Proposé pour la première fois par Kate Raworth dans un working paper d’Oxfam en 2012, le donut est une représentation graphique de la situation sociale et écologique du monde, d’un pays, d’une ville, ou même d’une organisation. On y retrouve deux cercles concentriques. L’intérieur du donut (la fondation sociale) est composée d’une douzaine de minima sociaux sous lesquels il ne faudrait pas tomber ; son périmètre extérieur (les plafonds écologiques) rassemble les différentes limites planétaires qu’il faudrait se garder de dépasser. La zone en vert entre le plancher social et le plafond écologique représente « un espace sûr et juste pour l’humanité ».

« Un aperçu de "l'économie du donut" : pourquoi la résolution de la crise planétaire dépend de la croissance des pays du Sud » (The Conversation)
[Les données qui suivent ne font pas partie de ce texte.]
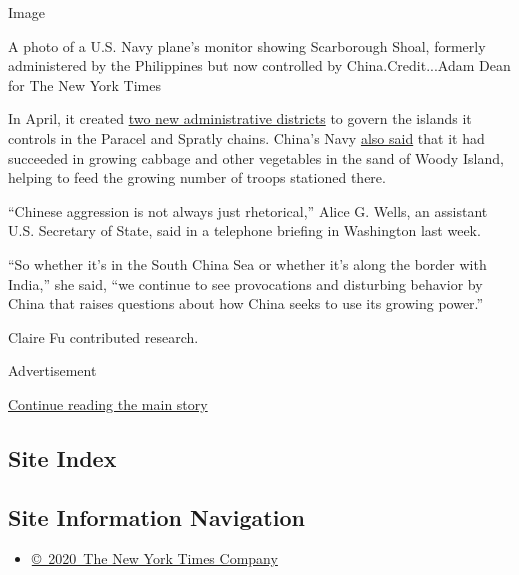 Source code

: Image

A photo of a U.S. Navy plane's monitor showing Scarborough Shoal,
formerly administered by the Philippines but now controlled by
China.Credit...Adam Dean for The New York Times

In April, it created
\href{https://amti.csis.org/fishing-while-the-water-is-muddy-chinas-newly-announced-administrative-districts-in-the-south-china-sea/}{two
new administrative districts} to govern the islands it controls in the
Paracel and Spratly chains. China's Navy
\href{https://www.globaltimes.cn/content/1188873.shtml}{also said} that
it had succeeded in growing cabbage and other vegetables in the sand of
Woody Island, helping to feed the growing number of troops stationed
there.

``Chinese aggression is not always just rhetorical,'' Alice G. Wells, an
assistant U.S. Secretary of State, said in a telephone briefing in
Washington last week.

``So whether it's in the South China Sea or whether it's along the
border with India,'' she said, ``we continue to see provocations and
disturbing behavior by China that raises questions about how China seeks
to use its growing power.''

Claire Fu contributed research.

Advertisement

\protect\hyperlink{after-bottom}{Continue reading the main story}

\hypertarget{site-index}{%
\subsection{Site Index}\label{site-index}}

\hypertarget{site-information-navigation}{%
\subsection{Site Information
Navigation}\label{site-information-navigation}}

\begin{itemize}
\tightlist
\item
  \href{https://help.nytimes.com/hc/en-us/articles/115014792127-Copyright-notice}{©~2020~The
  New York Times Company}
\end{itemize}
Carol Tomaz, doctorante à l’Université de Brasilia, explore la théorie de "l’Économie Donut" de Kate Raworth, qui lie équilibres écologiques et justice sociale. Son article souligne l’urgence d’un modèle de prospérité adapté au Sud global face à la crise planétaire. 
Le modèle du Donut définit deux anneaux : la base sociale (santé, éducation, égalité) et le plafond écologique (climat, biodiversité, eau). Entre les deux se trouve l’espace "sûr et juste" où l’humanité peut prospérer sans épuiser la Terre. Or, les données de 2025 montrent un double déséquilibre : déficit social dans les pays pauvres et excès écologique dans les pays riches. 85% de la population mondiale vit sous la "ligne de pauvreté sociale" malgré une surexploitation croissante des ressources. Le concept remet en cause le modèle économique dominant fondé sur la croissance illimitée du PIB. Ce paradigme ignore la finitude écologique et l’injustice sociale, deux réalités que le Donut replace au centre de la réflexion sur le développement.Les chercheurs rappellent que le Sud global ne peut adopter un modèle de "décroissance" sans d’abord atteindre la base sociale. En Afrique subsaharienne, 85% des habitants restent sans électricité, et au Brésil, 28,5 millions souffrent d’insécurité alimentaire. Le Donut devient alors un processus en deux temps : un "croissance juste" pour assurer les besoins essentiels, puis une phase de stabilisation éco-sociale. Cette transition doit intégrer des pratiques culturelles et indigènes fondées sur la suffisance et la justice. L’économie du Donut offre ainsi une boussole pour habiter durablement la planète. En reliant justice sociale et sobriété écologique, elle redéfinit la prospérité comme équilibre, non comme expansion. Le défi reste immense pour le Sud global. 


État actuel du déficit et du dépassement des limites sociales et planétaires à l’échelle mondiale (source :  Fanning et Raworth, 2025)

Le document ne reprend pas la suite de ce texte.